Privacy and Modesty During the Exam
This is often the biggest concern for women, and sonographers handle it routinely. Only the area being scanned is exposed at any given time. The sonographer will reposition your gown to uncover just the section of chest they need, and a towel or sheet covers the rest of your body. They work methodically from one area to the next, re-draping as they go.
For women with larger breasts, the sonographer may ask you to lift or hold your breast to one side so they can place the wand directly against your ribcage underneath. This is normal and necessary because breast tissue can absorb or scatter the ultrasound signal, making the images harder to read. The sonographer does this quickly and will tell you exactly what they need before touching you.
If you’d feel more comfortable with a female sonographer, it’s completely reasonable to request one when scheduling your appointment. Not every facility can guarantee it, but most will try to accommodate.
How Breast Tissue Affects Image Quality
Dense breast tissue or breast implants can sometimes make it harder to get optimal images, because the ultrasound waves must pass through more tissue before reaching the heart. Sonographers are trained to work around this by adjusting the wand angle, applying more pressure, or using different imaging windows on the chest. In most cases, they can still get all the views they need. If image quality is limited, your cardiologist may note it in the report or recommend additional imaging.
What the Test Can Reveal
Your doctor likely ordered the echocardiogram for a specific reason: to investigate symptoms like shortness of breath, chest pain, or an irregular heartbeat, or to monitor a known condition. The test can diagnose a wide range of heart problems, including valve disease, weakened heart muscle (cardiomyopathy), fluid around the heart (pericarditis), blood clots in the heart chambers, congenital heart defects, and enlargement of the aorta.
One key measurement is ejection fraction, which tells your doctor what percentage of blood your heart pumps out with each beat. A normal ejection fraction is generally 55% or higher. The test also measures the size of your heart chambers. Women’s hearts tend to be smaller than men’s. Research from the American Heart Association found that the average left ventricle in women measures about 41 millimeters across, compared to 46 millimeters in men. This means your results are interpreted using sex-specific reference ranges, so a measurement that’s normal for a woman might look different from what’s normal for a man.
After the Test
When the sonographer finishes, they’ll wipe the gel off your chest with a towel. Some residue may remain, and you can wash it off later with soap and water. You can get dressed immediately and go about your day with no restrictions.

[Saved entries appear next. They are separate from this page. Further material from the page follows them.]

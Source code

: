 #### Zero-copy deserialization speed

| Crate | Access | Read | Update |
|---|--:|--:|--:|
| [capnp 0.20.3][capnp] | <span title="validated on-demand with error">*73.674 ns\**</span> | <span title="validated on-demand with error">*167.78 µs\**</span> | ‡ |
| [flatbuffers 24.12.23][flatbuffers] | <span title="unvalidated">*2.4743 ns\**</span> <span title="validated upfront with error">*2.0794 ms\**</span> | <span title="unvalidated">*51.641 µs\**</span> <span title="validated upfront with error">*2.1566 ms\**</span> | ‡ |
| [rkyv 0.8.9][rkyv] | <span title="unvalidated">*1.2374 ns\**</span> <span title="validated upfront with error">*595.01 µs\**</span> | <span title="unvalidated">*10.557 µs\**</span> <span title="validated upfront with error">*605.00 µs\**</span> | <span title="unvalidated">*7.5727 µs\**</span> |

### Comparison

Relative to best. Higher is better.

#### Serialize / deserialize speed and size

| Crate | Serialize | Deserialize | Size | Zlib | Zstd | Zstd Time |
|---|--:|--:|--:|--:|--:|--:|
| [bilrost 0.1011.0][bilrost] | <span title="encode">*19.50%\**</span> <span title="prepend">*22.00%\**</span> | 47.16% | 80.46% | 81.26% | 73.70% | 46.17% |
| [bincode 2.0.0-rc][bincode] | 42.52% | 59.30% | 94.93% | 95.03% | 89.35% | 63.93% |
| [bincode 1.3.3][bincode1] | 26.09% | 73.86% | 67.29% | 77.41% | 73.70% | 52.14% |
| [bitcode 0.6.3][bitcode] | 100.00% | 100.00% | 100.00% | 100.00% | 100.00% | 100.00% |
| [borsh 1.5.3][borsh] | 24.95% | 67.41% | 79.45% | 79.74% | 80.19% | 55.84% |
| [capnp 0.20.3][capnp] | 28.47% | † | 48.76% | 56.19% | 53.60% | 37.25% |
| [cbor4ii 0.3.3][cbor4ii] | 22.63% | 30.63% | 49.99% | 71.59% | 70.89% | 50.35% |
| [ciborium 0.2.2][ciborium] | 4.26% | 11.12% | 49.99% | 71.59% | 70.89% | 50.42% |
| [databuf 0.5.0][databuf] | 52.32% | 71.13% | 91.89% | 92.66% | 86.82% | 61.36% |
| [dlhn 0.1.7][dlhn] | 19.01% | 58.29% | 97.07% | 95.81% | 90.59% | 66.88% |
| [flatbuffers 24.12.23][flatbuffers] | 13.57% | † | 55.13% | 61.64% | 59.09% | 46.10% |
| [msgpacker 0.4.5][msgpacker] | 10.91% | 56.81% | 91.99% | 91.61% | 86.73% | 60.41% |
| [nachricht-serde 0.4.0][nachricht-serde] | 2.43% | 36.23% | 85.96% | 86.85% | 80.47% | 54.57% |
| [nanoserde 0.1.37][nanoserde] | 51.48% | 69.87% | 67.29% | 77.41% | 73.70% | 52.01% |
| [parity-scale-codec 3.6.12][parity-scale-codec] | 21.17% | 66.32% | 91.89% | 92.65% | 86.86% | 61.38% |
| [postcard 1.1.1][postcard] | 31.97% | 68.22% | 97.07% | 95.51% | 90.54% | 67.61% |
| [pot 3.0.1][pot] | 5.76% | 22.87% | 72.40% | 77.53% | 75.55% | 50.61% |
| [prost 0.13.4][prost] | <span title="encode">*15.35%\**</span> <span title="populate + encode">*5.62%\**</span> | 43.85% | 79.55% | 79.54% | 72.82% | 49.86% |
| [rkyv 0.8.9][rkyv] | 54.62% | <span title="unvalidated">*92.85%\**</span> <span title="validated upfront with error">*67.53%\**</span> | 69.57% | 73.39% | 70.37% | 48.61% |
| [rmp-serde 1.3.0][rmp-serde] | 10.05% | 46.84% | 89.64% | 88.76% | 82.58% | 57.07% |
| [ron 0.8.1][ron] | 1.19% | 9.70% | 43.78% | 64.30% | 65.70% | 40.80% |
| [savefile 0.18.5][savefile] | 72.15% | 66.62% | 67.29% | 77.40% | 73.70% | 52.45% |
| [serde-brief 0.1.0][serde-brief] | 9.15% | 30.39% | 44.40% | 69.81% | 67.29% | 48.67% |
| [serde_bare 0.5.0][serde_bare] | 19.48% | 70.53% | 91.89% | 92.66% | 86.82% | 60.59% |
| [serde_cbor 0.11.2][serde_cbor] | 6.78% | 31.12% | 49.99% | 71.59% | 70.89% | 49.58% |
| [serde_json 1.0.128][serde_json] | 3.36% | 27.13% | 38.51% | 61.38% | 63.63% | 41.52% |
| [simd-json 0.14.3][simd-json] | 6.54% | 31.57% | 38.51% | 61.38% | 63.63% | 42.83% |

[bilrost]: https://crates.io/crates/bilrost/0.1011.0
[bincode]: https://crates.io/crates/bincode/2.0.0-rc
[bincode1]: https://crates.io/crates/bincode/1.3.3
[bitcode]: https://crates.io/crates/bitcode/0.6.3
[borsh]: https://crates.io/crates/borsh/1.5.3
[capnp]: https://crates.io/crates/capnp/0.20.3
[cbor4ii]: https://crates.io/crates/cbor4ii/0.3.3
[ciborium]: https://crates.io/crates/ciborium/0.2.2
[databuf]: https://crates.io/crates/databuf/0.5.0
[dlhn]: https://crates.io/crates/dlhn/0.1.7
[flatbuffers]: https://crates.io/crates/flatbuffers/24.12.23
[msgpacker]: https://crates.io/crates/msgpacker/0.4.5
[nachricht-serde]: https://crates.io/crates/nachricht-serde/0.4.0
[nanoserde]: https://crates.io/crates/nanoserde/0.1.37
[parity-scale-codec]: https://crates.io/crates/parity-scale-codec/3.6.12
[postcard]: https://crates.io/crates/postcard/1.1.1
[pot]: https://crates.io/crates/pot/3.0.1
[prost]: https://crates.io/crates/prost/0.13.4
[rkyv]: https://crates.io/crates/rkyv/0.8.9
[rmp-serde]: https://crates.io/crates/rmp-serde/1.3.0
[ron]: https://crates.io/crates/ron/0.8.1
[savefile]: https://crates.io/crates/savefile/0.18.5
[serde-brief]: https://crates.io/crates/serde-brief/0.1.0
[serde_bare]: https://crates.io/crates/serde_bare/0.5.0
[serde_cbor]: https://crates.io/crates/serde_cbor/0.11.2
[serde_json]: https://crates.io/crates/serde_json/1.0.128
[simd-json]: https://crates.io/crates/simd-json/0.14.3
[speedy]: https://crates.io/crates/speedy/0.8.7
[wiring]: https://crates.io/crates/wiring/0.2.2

The sonographer captures the images, but a cardiologist reviews and interprets them. Results are usually available within one day. If a cardiologist performed the test directly, you may get preliminary results right away. Otherwise, your referring doctor will contact you once the final report is ready, or you may see the results posted to your patient portal.
Stress Echocardiograms: What’s Different
A stress echocardiogram adds a physical component. The sonographer takes a set of resting images first, then you either walk on a treadmill or receive a medication through an IV that makes your heart beat faster. Immediately after your heart rate peaks, you lie back down and the sonographer captures a second set of images. Comparing the two sets shows how well your heart handles increased demand.
The clothing and privacy considerations are the same as a standard echo. The main difference is that you’ll be moving and sweating, so the electrodes and gel may need to be reapplied. The entire appointment takes longer, often 60 to 90 minutes, though the actual imaging portions are still relatively brief.